Provided records:
'''

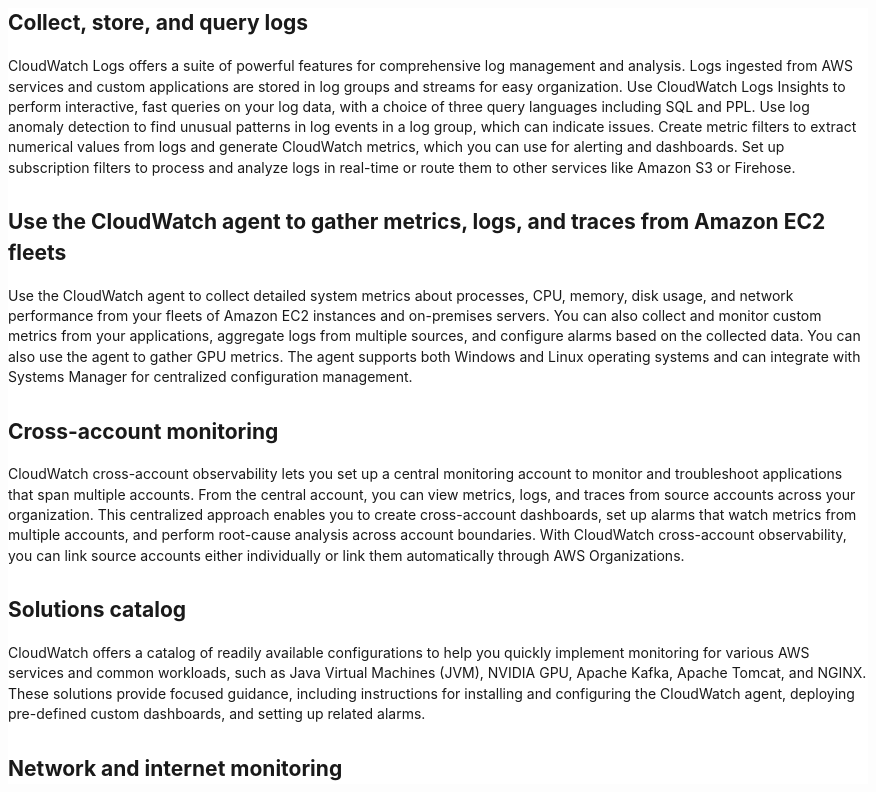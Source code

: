 ## Collect, store, and query logs

CloudWatch Logs offers a suite of powerful features for comprehensive log management and analysis. Logs ingested from AWS services and custom applications are stored in
log groups and streams for easy organization.
Use CloudWatch Logs Insights to perform interactive, fast queries on your log data, with a choice of three query languages including SQL and PPL.
Use log anomaly detection to find unusual patterns in log events in a log group, which can indicate issues.
Create metric filters to extract numerical values from logs and generate CloudWatch metrics, which you can use for alerting and dashboards.
Set up subscription filters to process and analyze logs in real-time or route them to other services like Amazon S3 or Firehose.

## Use the CloudWatch agent to gather metrics, logs, and traces from Amazon EC2 fleets

Use the CloudWatch agent to collect detailed system
metrics about processes, CPU, memory, disk usage, and network performance from your fleets of Amazon EC2 instances and on-premises servers.
You can also collect and monitor custom metrics from your applications, aggregate logs from multiple sources, and configure alarms based on the collected data.
You can also use the agent to gather GPU metrics. The agent supports both Windows and Linux operating systems and can integrate with Systems Manager for centralized configuration management.

## Cross-account monitoring

CloudWatch cross-account observability lets you
set up a central monitoring account to monitor and troubleshoot applications that span multiple accounts.
From the central account, you can view metrics, logs, and traces from source
accounts across your organization. This centralized approach enables you to create cross-account dashboards,
set up alarms that watch metrics from multiple accounts, and perform root-cause analysis across account
boundaries. With CloudWatch cross-account observability, you can link source accounts either individually or
link them automatically through AWS Organizations.

## Solutions catalog

CloudWatch offers a catalog of readily available configurations to help you quickly implement monitoring for various AWS services and common workloads, such as Java Virtual Machines (JVM), NVIDIA GPU, Apache Kafka,
Apache Tomcat, and
NGINX. These solutions provide focused guidance, including instructions for installing and configuring the CloudWatch agent, deploying pre-defined custom dashboards, and setting up related alarms.

## Network and internet monitoring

'''

What needs to be done: Your reply is to repeat, unchanged, the lines above running from the one with "You can also collect" up to and including the one with "From the central".

Answer to this task:
You can also collect and monitor custom metrics from your applications, aggregate logs from multiple sources, and configure alarms based on the collected data.
You can also use the agent to gather GPU metrics. The agent supports both Windows and Linux operating systems and can integrate with Systems Manager for centralized configuration management.

## Cross-account monitoring

CloudWatch cross-account observability lets you
set up a central monitoring account to monitor and troubleshoot applications that span multiple accounts.
From the central account, you can view metrics, logs, and traces from source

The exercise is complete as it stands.